I visited the Grounds For Sculpture this week and cannot recommend it highly enough for those interested in a deeply immersive, pop culture experience that can transport you everywhere from Impressionist-era France to V-J Day and up Marilyn Monroe's dress. The Grounds For Sculpture is mainly the vision of the artist Seward Johnson, whose work is best described as a mash-up of Jeff Koons and Roy Lichtenstein. Johnson's main conceit is taking iconic images ("American Gothic," for example) and creating larger-than-life sculptures placed in the natural environment. While some might call it derivative or trite, as has been noted about Warhol's Campbell Soup cans, if it was so obvious to everyone, why didn't anyone else think to do it?

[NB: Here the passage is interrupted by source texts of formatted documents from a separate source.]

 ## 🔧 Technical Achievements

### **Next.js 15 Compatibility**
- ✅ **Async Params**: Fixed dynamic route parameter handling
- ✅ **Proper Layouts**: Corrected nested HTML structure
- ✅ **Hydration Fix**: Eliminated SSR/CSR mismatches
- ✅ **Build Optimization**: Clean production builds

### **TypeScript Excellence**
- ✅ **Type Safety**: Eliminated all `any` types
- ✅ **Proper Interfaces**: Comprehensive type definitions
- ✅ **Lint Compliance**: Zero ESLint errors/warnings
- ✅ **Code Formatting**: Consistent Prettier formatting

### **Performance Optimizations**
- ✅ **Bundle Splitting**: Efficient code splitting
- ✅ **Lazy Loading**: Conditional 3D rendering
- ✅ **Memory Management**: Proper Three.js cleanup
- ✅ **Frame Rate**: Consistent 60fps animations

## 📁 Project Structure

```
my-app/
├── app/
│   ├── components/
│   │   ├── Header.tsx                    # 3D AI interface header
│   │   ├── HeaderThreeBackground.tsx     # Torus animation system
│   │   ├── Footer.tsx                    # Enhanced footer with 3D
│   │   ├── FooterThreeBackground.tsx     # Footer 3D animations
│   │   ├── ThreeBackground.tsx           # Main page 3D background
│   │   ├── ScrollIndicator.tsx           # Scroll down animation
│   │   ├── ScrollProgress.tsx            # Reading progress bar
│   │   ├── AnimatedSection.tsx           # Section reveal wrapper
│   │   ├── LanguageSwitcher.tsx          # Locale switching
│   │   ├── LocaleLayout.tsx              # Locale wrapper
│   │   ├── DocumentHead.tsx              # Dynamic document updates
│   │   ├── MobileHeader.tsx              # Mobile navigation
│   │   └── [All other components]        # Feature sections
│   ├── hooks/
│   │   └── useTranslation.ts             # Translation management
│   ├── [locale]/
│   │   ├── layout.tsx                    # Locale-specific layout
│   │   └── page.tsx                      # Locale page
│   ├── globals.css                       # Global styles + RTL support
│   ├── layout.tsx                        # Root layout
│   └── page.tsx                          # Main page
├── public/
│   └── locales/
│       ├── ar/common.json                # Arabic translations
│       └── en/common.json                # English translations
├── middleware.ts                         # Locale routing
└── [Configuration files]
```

The area near Rat's Restaurant is a transformed 1890s Parisian joy. The Monet bridge crosses over onto the patio, and you will walk by these two characters sitting by the water:
The patio abuts a pond and garden. The former has brightly colored fish and the latter, a rainbow assortment of flowers:
Walking the grounds, you will find iconic images like the aforementioned Ms. Monroe, the couple from Grant Wood's "American Gothic" and a man who appears to be James Dean from the movie "Giant":
Right behind the visitor's center you will be transported to the V-J day celebration:
While on the bluffs overlooking the visitor's center is this stunning odalisque, a possible homage to Manet:
The seating area by the Peacock Cafe also has a Parisian vibe:
As you head toward the meadow, you will see everything from a sculpture that has a "True Detective" kind of vibe to it:
to a life-like representation of Matisse's Dance:
In the Meadow, you'll find The Awakening, a stunning sculpture of a giant attempting to elevate himself out of the ground:
Men in a Great Depression-era soup line:
and the Three Fates:
Of course, there are many other things to see, but a few provisos. First, admission is $15 per person. For me, I would have paid twice as much for the experience. Second, be prepared for crowds, especially on the weekend and in nice weather. I went on a weekday at 10 AM when the Grounds opened, and there were still dozens of people there. For photography purposes, it makes things tricky, so plan accordingly.